*Stored data entries*.
- Opening Delimiter -

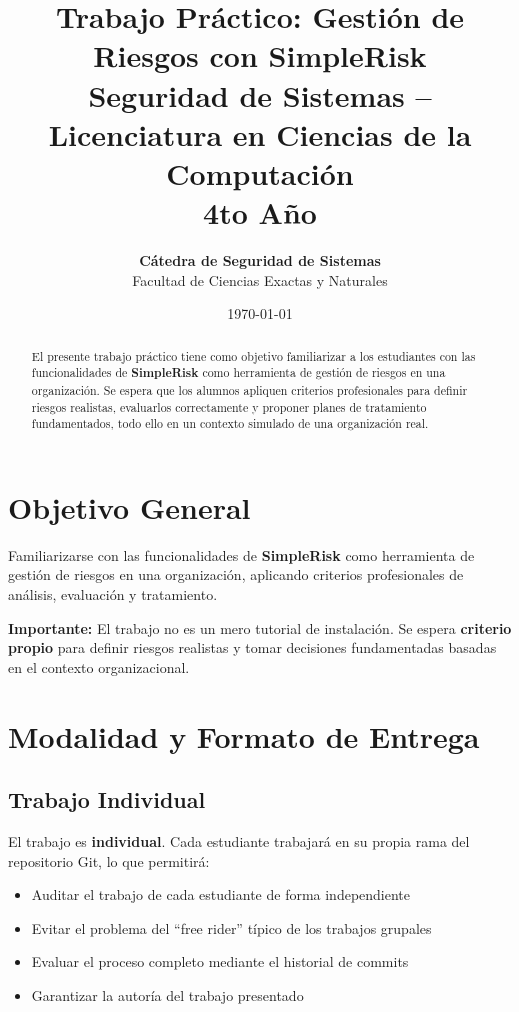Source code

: \documentclass[11pt,a4paper]{article}
\title{
    \textbf{\Large Trabajo Práctico: Gestión de Riesgos con SimpleRisk}\\[0.5cm]
    \normalsize Seguridad de Sistemas -- Licenciatura en Ciencias de la Computación\\[0.2cm]
    \normalsize 4to Año
}
\author{
    \textbf{Cátedra de Seguridad de Sistemas}\\
    Facultad de Ciencias Exactas y Naturales
}
\date{\today}
\begin{document}
\maketitle
\thispagestyle{empty}

\begin{abstract}
\noindent El presente trabajo práctico tiene como objetivo familiarizar a los estudiantes con las funcionalidades de \textbf{SimpleRisk} como herramienta de gestión de riesgos en una organización. Se espera que los alumnos apliquen criterios profesionales para definir riesgos realistas, evaluarlos correctamente y proponer planes de tratamiento fundamentados, todo ello en un contexto simulado de una organización real.
\end{abstract}

\tableofcontents
\newpage

\section{Objetivo General}

Familiarizarse con las funcionalidades de \textbf{SimpleRisk} como herramienta de gestión de riesgos en una organización, aplicando criterios profesionales de análisis, evaluación y tratamiento. 

\textbf{Importante:} El trabajo no es un mero tutorial de instalación. Se espera \textbf{criterio propio} para definir riesgos realistas y tomar decisiones fundamentadas basadas en el contexto organizacional.

\section{Modalidad y Formato de Entrega}

\subsection{Trabajo Individual}

El trabajo es \textbf{individual}. Cada estudiante trabajará en su propia rama del repositorio Git, lo que permitirá:
\begin{itemize}
    \item Auditar el trabajo de cada estudiante de forma independiente
    \item Evitar el problema del ``free rider'' típico de los trabajos grupales
    \item Evaluar el proceso completo mediante el historial de commits
    \item Garantizar la autoría del trabajo presentado
\end{itemize}
\end{document}
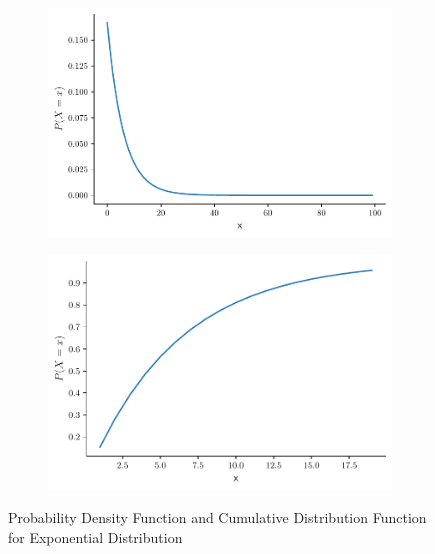 \documentclass[twoside,12pt]{report}  %
\begin{document}
\begin{tcolorbox}[colback=blue!5!white, colframe=blue!75!black, title = \textbf{Exponential Distribution Function}]
	\begin{figure}[H]
		\centering
		\begin{subfigure}[b]{0.3\textwidth}
			\includegraphics[width=\textwidth]{./images/exponentail_example.pdf}
		\end{subfigure}
		\begin{subfigure}[b]{0.3\textwidth}
			\includegraphics[width=\textwidth]{./images/exponentail_example_cdf.pdf}
		\end{subfigure}
		\caption{Probability Density Function and Cumulative Distribution Function for Exponential Distribution}
		\label{figure_exponentail_example}
	\end{figure}
	
\end{tcolorbox}
\end{document}
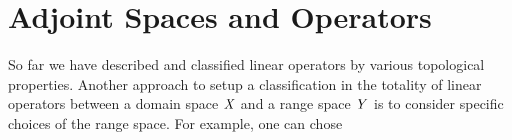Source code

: \documentclass[11pt,twoside]{article}
\begin{document}
\section{Adjoint Spaces and Operators}                                         %
So far we have described and classified linear operators
by various topological properties.
Another approach to setup a classification
in the totality of linear operators between a domain space $\mathit{X}$
and a range space $\mathit{Y}$ is to consider specific choices of the range space.
For example,
one can chose
\end{document}
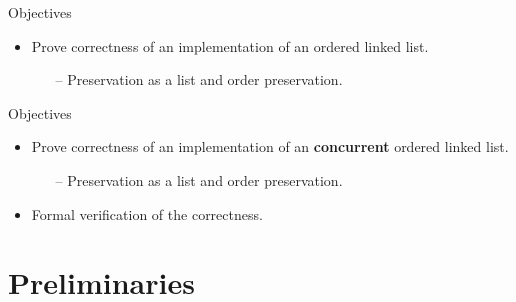 \documentclass[10pt,notes,compress,usetitleprogressbar,aspectratio=1610]{beamer}
\begin{document}
\begin{frame}{Objectives}
\begin{itemize}
	\item Prove correctness of an implementation of an ordered linked list.
	\begin{itemize}
		\item[--] Preservation as a list and order preservation.
	\end{itemize}
	\begin{figure}
		
	\end{figure}
	\item[]
	\item[]
\end{itemize}
\end{frame}

\begin{frame}{Objectives}
\begin{itemize}
	\item Prove correctness of an implementation of an \textbf{concurrent} ordered linked list.
	\begin{itemize}
		\item[--] Preservation as a list and order preservation.
	\end{itemize}
	\begin{figure}
		
	\end{figure}
	\item Formal verification of the correctness.
	
\end{itemize}
\end{frame}

\section{Preliminaries}
\end{document}
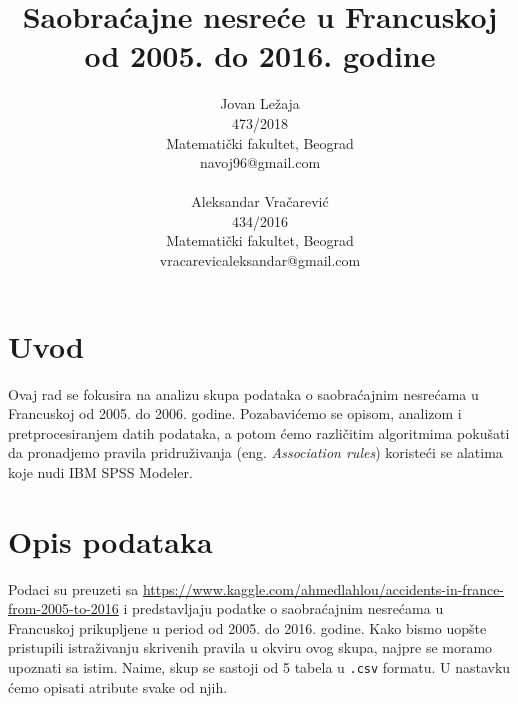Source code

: \documentclass[a4paper,10pt]{article}
\title{Saobraćajne nesreće u Francuskoj od 2005. do 2016. godine}
\author{Jovan Ležaja \\ 
	473/2018 \\
	Matematički fakultet, Beograd \\
	navoj96@gmail.com \\
	\\
	Aleksandar Vračarević \\
	434/2016 \\
	Matematički fakultet, Beograd \\
	vracarevicaleksandar@gmail.com}
\begin{document}
\maketitle

\section{Uvod}
Ovaj rad se fokusira na analizu skupa podataka o saobraćajnim nesrećama u Francuskoj od 2005. do 2006. godine. Pozabavićemo se opisom, 
analizom i pretprocesiranjem datih podataka, a potom ćemo različitim algoritmima pokušati da pronadjemo pravila pridruživanja 
(eng. \textit{Association rules}) koristeći se alatima koje nudi IBM SPSS Modeler.

\section{Opis podataka}

Podaci su preuzeti sa \href{https://www.kaggle.com/ahmedlahlou/accidents-in-france-from-2005-to-2016}{https://www.kaggle.com/ahmedlahlou/accidents-in-france-from-2005-to-2016}
i predstavljaju podatke o saobraćajnim nesrećama u Francuskoj prikupljene u period od 2005. do 2016. godine. Kako bismo uopšte pristupili istraživanju skrivenih pravila u okviru ovog skupa, najpre se moramo upoznati sa istim. Naime, skup se sastoji od 5 tabela u \texttt{.csv} formatu. U nastavku ćemo opisati atribute svake od njih. \\
\end{document}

- Closing Delimiter -

*Problem to work on*.
Pick out, from the lines above, every one that contains the string "godine".

*Exercise solution*.
\title{Saobraćajne nesreće u Francuskoj od 2005. do 2016. godine}
Ovaj rad se fokusira na analizu skupa podataka o saobraćajnim nesrećama u Francuskoj od 2005. do 2006. godine. Pozabavićemo se opisom, 
i predstavljaju podatke o saobraćajnim nesrećama u Francuskoj prikupljene u period od 2005. do 2016. godine. Kako bismo uopšte pristupili istraživanju skrivenih pravila u okviru ovog skupa, najpre se moramo upoznati sa istim. Naime, skup se sastoji od 5 tabela u \texttt{.csv} formatu. U nastavku ćemo opisati atribute svake od njih. \\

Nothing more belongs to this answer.